INSTRUCTIONS FOR THE TASK
Without pictures, retype the following entries exactly.

PROVIDED INFORMATION
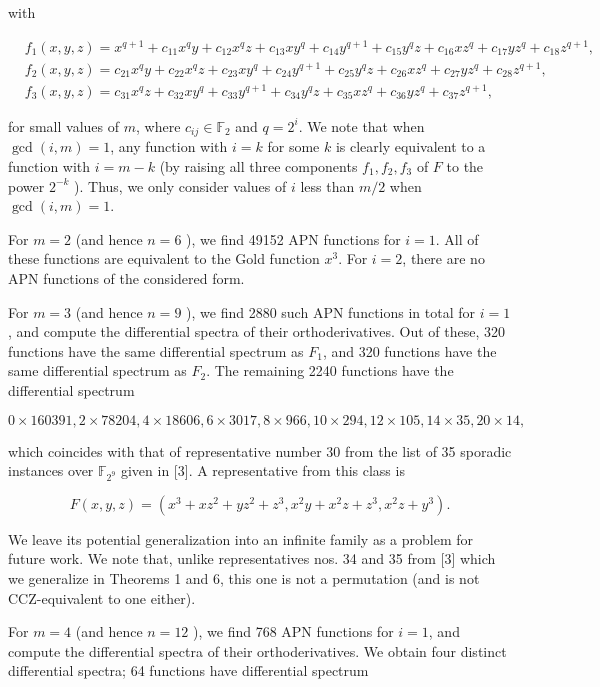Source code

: \documentclass[10pt]{article}
\begin{document}
with

$$
\begin{aligned}
& f_{1}(x, y, z)=x^{q+1}+c_{11} x^{q} y+c_{12} x^{q} z+c_{13} x y^{q}+c_{14} y^{q+1}+c_{15} y^{q} z+c_{16} x z^{q}+c_{17} y z^{q}+c_{18} z^{q+1}, \\
& f_{2}(x, y, z)=c_{21} x^{q} y+c_{22} x^{q} z+c_{23} x y^{q}+c_{24} y^{q+1}+c_{25} y^{q} z+c_{26} x z^{q}+c_{27} y z^{q}+c_{28} z^{q+1}, \\
& f_{3}(x, y, z)=c_{31} x^{q} z+c_{32} x y^{q}+c_{33} y^{q+1}+c_{34} y^{q} z+c_{35} x z^{q}+c_{36} y z^{q}+c_{37} z^{q+1},
\end{aligned}
$$

for small values of $m$, where $c_{i j} \in \mathbb{F}_{2}$ and $q=2^{i}$. We note that when $\operatorname{gcd}(i, m)=1$, any function with $i=k$ for some $k$ is clearly equivalent to a function with $i=m-k$ (by raising all three components $f_{1}, f_{2}, f_{3}$ of $F$ to the power $2^{-k}$ ). Thus, we only consider values of $i$ less than $m / 2$ when $\operatorname{gcd}(i, m)=1$.

For $m=2$ (and hence $n=6$ ), we find 49152 APN functions for $i=1$. All of these functions are equivalent to the Gold function $x^{3}$. For $i=2$, there are no APN functions of the considered form.

For $m=3$ (and hence $n=9$ ), we find 2880 such APN functions in total for $i=1$, and compute the differential spectra of their orthoderivatives. Out of these, 320 functions have the same differential spectrum as $F_{1}$, and 320 functions have the same differential spectrum as $F_{2}$. The remaining 2240 functions have the differential spectrum

$$
0 \times 160391,2 \times 78204,4 \times 18606,6 \times 3017,8 \times 966,10 \times 294,12 \times 105,14 \times 35,20 \times 14,
$$

which coincides with that of representative number 30 from the list of 35 sporadic instances over $\mathbb{F}_{2^{9}}$ given in [3]. A representative from this class is

$$
F(x, y, z)=\left(x^{3}+x z^{2}+y z^{2}+z^{3}, x^{2} y+x^{2} z+z^{3}, x^{2} z+y^{3}\right) .
$$

We leave its potential generalization into an infinite family as a problem for future work. We note that, unlike representatives nos. 34 and 35 from [3] which we generalize in Theorems 1 and 6, this one is not a permutation (and is not CCZ-equivalent to one either).

For $m=4$ (and hence $n=12$ ), we find 768 APN functions for $i=1$, and compute the differential spectra of their orthoderivatives. We obtain four distinct differential spectra; 64 functions have differential spectrum
\end{document}
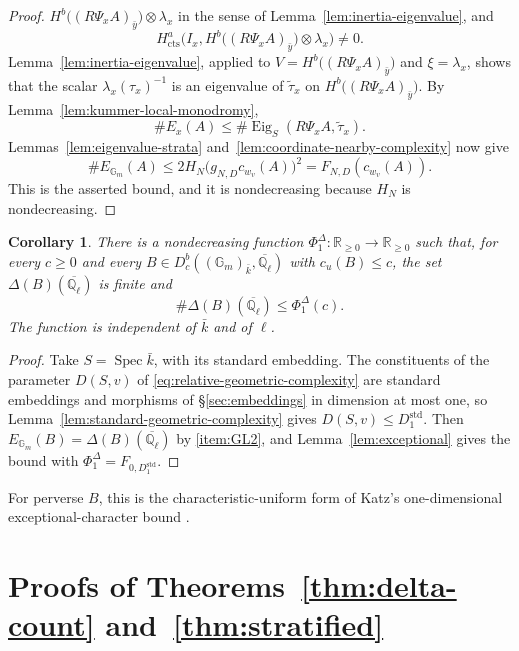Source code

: \documentclass[12pt,reqno]{amsart}
\theoremstyle{definition}
\theoremstyle{plain}
\newtheorem{cor}[para]{Corollary}
\theoremstyle{definition}
\theoremstyle{remark}
\newcommand{\bbG}{\mathbb{G}}  \newcommand{\bbH}{\mathbb{H}}
\newcommand{\bbQ}{\mathbb{Q}}  \newcommand{\bbR}{\mathbb{R}}
\newcommand{\ol}[1]{\overline{#1}}
\newcommand{\Ql}{\bbQ_{\ell}}
\newcommand{\Db}{D^b_c}
\newcommand{\Gm}{\bbG_m}
\newcommand{\cu}{c_u}
\newcommand{\Eig}{\operatorname{Eig}}
\begin{document}
\begin{proof}
\(H^b\bigl((R\Psi_x A)_{\bar y}\bigr)\otimes\lambda_x\) in the sense of
Lemma~\ref{lem:inertia-eigenvalue}, and
\[
        H^a_{\mathrm{cts}}\bigl(I_x,H^b\bigl((R\Psi_x A)_{\bar y}\bigr)\otimes\lambda_x\bigr)\neq0.
\]
Lemma~\ref{lem:inertia-eigenvalue}, applied to \(V=H^b\bigl((R\Psi_x A)_{\bar y}\bigr)\) and
\(\xi=\lambda_x\), shows that the scalar
\(\lambda_x(\tau_x)^{-1}\) is an eigenvalue of \(\widetilde\tau_x\) on
\(H^b\bigl((R\Psi_x A)_{\bar y}\bigr)\).  By Lemma~\ref{lem:kummer-local-monodromy},
\[
        \#E_x(A)\le
        \#\Eig_S(R\Psi_x A,\widetilde\tau_x).
\]
Lemmas~\ref{lem:eigenvalue-strata} and~\ref{lem:coordinate-nearby-complexity} now give
\[
 \#E_{\Gm}(A)
 \le 2H_N\bigl(g_{N,D}c_{w_v}(A)\bigr)^2
 =F_{N,D}(c_{w_v}(A)).
\]
This is the asserted bound, and it is nondecreasing because \(H_N\) is nondecreasing.
\end{proof}

\begin{cor}
\label{cor:d-one}
There is a nondecreasing function
\(\Phi^\Delta_{1}:\mathbb R_{\ge0}\to\mathbb R_{\ge0}\) such that, for every \(c\ge0\) and
every \(B\in\Db((\Gm)_{\bar k},\ol\Ql)\) with \(\cu(B)\le c\), the set \(\Delta(B)(\ol\Ql)\) is finite and
\[
        \#\Delta(B)(\ol\Ql)\le\Phi^\Delta_{1}(c).
\]
The function is independent of \(\bar k\) and of \(\ell\).
\end{cor}

\begin{proof}
Take \(S=\operatorname{Spec}\bar k\), with its standard embedding.  The constituents of the parameter
\(D(S,v)\) of \eqref{eq:relative-geometric-complexity} are standard embeddings and morphisms of
\S\ref{sec:embeddings} in dimension at most one, so Lemma~\ref{lem:standard-geometric-complexity} gives
\(D(S,v)\le D_1^{\mathrm{std}}\).  Then \(E_{\Gm}(B)=\Delta(B)(\ol\Ql)\) by \ref{item:GL2}, and
Lemma~\ref{lem:exceptional} gives the bound with \(\Phi^\Delta_{1}=F_{0,D_1^{\mathrm{std}}}\).
\end{proof}

For perverse \(B\), this is the characteristic-uniform form of Katz's one-dimensional exceptional-character
bound \cite[Ch.~1]{Katz2012}.

\section{Proofs of Theorems~\ref{thm:delta-count} and~\ref{thm:stratified}}
\label{sec:counting}
\end{document}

EXERCISE RESPONSE
Source code

: \documentclass[10pt]{article}
\begin{document}
with

$$
\begin{aligned}
& f_{1}(x, y, z)=x^{q+1}+c_{11} x^{q} y+c_{12} x^{q} z+c_{13} x y^{q}+c_{14} y^{q+1}+c_{15} y^{q} z+c_{16} x z^{q}+c_{17} y z^{q}+c_{18} z^{q+1}, \\
& f_{2}(x, y, z)=c_{21} x^{q} y+c_{22} x^{q} z+c_{23} x y^{q}+c_{24} y^{q+1}+c_{25} y^{q} z+c_{26} x z^{q}+c_{27} y z^{q}+c_{28} z^{q+1}, \\
& f_{3}(x, y, z)=c_{31} x^{q} z+c_{32} x y^{q}+c_{33} y^{q+1}+c_{34} y^{q} z+c_{35} x z^{q}+c_{36} y z^{q}+c_{37} z^{q+1},
\end{aligned}
$$

for small values of $m$, where $c_{i j} \in \mathbb{F}_{2}$ and $q=2^{i}$. We note that when $\operatorname{gcd}(i, m)=1$, any function with $i=k$ for some $k$ is clearly equivalent to a function with $i=m-k$ (by raising all three components $f_{1}, f_{2}, f_{3}$ of $F$ to the power $2^{-k}$ ). Thus, we only consider values of $i$ less than $m / 2$ when $\operatorname{gcd}(i, m)=1$.

For $m=2$ (and hence $n=6$ ), we find 49152 APN functions for $i=1$. All of these functions are equivalent to the Gold function $x^{3}$. For $i=2$, there are no APN functions of the considered form.

For $m=3$ (and hence $n=9$ ), we find 2880 such APN functions in total for $i=1$, and compute the differential spectra of their orthoderivatives. Out of these, 320 functions have the same differential spectrum as $F_{1}$, and 320 functions have the same differential spectrum as $F_{2}$. The remaining 2240 functions have the differential spectrum

$$
0 \times 160391,2 \times 78204,4 \times 18606,6 \times 3017,8 \times 966,10 \times 294,12 \times 105,14 \times 35,20 \times 14,
$$

which coincides with that of representative number 30 from the list of 35 sporadic instances over $\mathbb{F}_{2^{9}}$ given in [3]. A representative from this class is

$$
F(x, y, z)=\left(x^{3}+x z^{2}+y z^{2}+z^{3}, x^{2} y+x^{2} z+z^{3}, x^{2} z+y^{3}\right) .
$$

We leave its potential generalization into an infinite family as a problem for future work. We note that, unlike representatives nos. 34 and 35 from [3] which we generalize in Theorems 1 and 6, this one is not a permutation (and is not CCZ-equivalent to one either).

For $m=4$ (and hence $n=12$ ), we find 768 APN functions for $i=1$, and compute the differential spectra of their orthoderivatives. We obtain four distinct differential spectra; 64 functions have differential spectrum
\end{document}
Source code

: \documentclass[12pt,reqno]{amsart}
\theoremstyle{definition}
\theoremstyle{plain}
\newtheorem{cor}[para]{Corollary}
\theoremstyle{definition}
\theoremstyle{remark}
\newcommand{\bbG}{\mathbb{G}}  \newcommand{\bbH}{\mathbb{H}}
\newcommand{\bbQ}{\mathbb{Q}}  \newcommand{\bbR}{\mathbb{R}}
\newcommand{\ol}[1]{\overline{#1}}
\newcommand{\Ql}{\bbQ_{\ell}}
\newcommand{\Db}{D^b_c}
\newcommand{\Gm}{\bbG_m}
\newcommand{\cu}{c_u}
\newcommand{\Eig}{\operatorname{Eig}}
\begin{document}
\begin{proof}
\(H^b\bigl((R\Psi_x A)_{\bar y}\bigr)\otimes\lambda_x\) in the sense of
Lemma~\ref{lem:inertia-eigenvalue}, and
\[
        H^a_{\mathrm{cts}}\bigl(I_x,H^b\bigl((R\Psi_x A)_{\bar y}\bigr)\otimes\lambda_x\bigr)\neq0.
\]
Lemma~\ref{lem:inertia-eigenvalue}, applied to \(V=H^b\bigl((R\Psi_x A)_{\bar y}\bigr)\) and
\(\xi=\lambda_x\), shows that the scalar
\(\lambda_x(\tau_x)^{-1}\) is an eigenvalue of \(\widetilde\tau_x\) on
\(H^b\bigl((R\Psi_x A)_{\bar y}\bigr)\).  By Lemma~\ref{lem:kummer-local-monodromy},
\[
        \#E_x(A)\le
        \#\Eig_S(R\Psi_x A,\widetilde\tau_x).
\]
Lemmas~\ref{lem:eigenvalue-strata} and~\ref{lem:coordinate-nearby-complexity} now give
\[
 \#E_{\Gm}(A)
 \le 2H_N\bigl(g_{N,D}c_{w_v}(A)\bigr)^2
 =F_{N,D}(c_{w_v}(A)).
\]
This is the asserted bound, and it is nondecreasing because \(H_N\) is nondecreasing.
\end{proof}

\begin{cor}
\label{cor:d-one}
There is a nondecreasing function
\(\Phi^\Delta_{1}:\mathbb R_{\ge0}\to\mathbb R_{\ge0}\) such that, for every \(c\ge0\) and
every \(B\in\Db((\Gm)_{\bar k},\ol\Ql)\) with \(\cu(B)\le c\), the set \(\Delta(B)(\ol\Ql)\) is finite and
\[
        \#\Delta(B)(\ol\Ql)\le\Phi^\Delta_{1}(c).
\]
The function is independent of \(\bar k\) and of \(\ell\).
\end{cor}

\begin{proof}
Take \(S=\operatorname{Spec}\bar k\), with its standard embedding.  The constituents of the parameter
\(D(S,v)\) of \eqref{eq:relative-geometric-complexity} are standard embeddings and morphisms of
\S\ref{sec:embeddings} in dimension at most one, so Lemma~\ref{lem:standard-geometric-complexity} gives
\(D(S,v)\le D_1^{\mathrm{std}}\).  Then \(E_{\Gm}(B)=\Delta(B)(\ol\Ql)\) by \ref{item:GL2}, and
Lemma~\ref{lem:exceptional} gives the bound with \(\Phi^\Delta_{1}=F_{0,D_1^{\mathrm{std}}}\).
\end{proof}

For perverse \(B\), this is the characteristic-uniform form of Katz's one-dimensional exceptional-character
bound \cite[Ch.~1]{Katz2012}.

\section{Proofs of Theorems~\ref{thm:delta-count} and~\ref{thm:stratified}}
\label{sec:counting}
\end{document}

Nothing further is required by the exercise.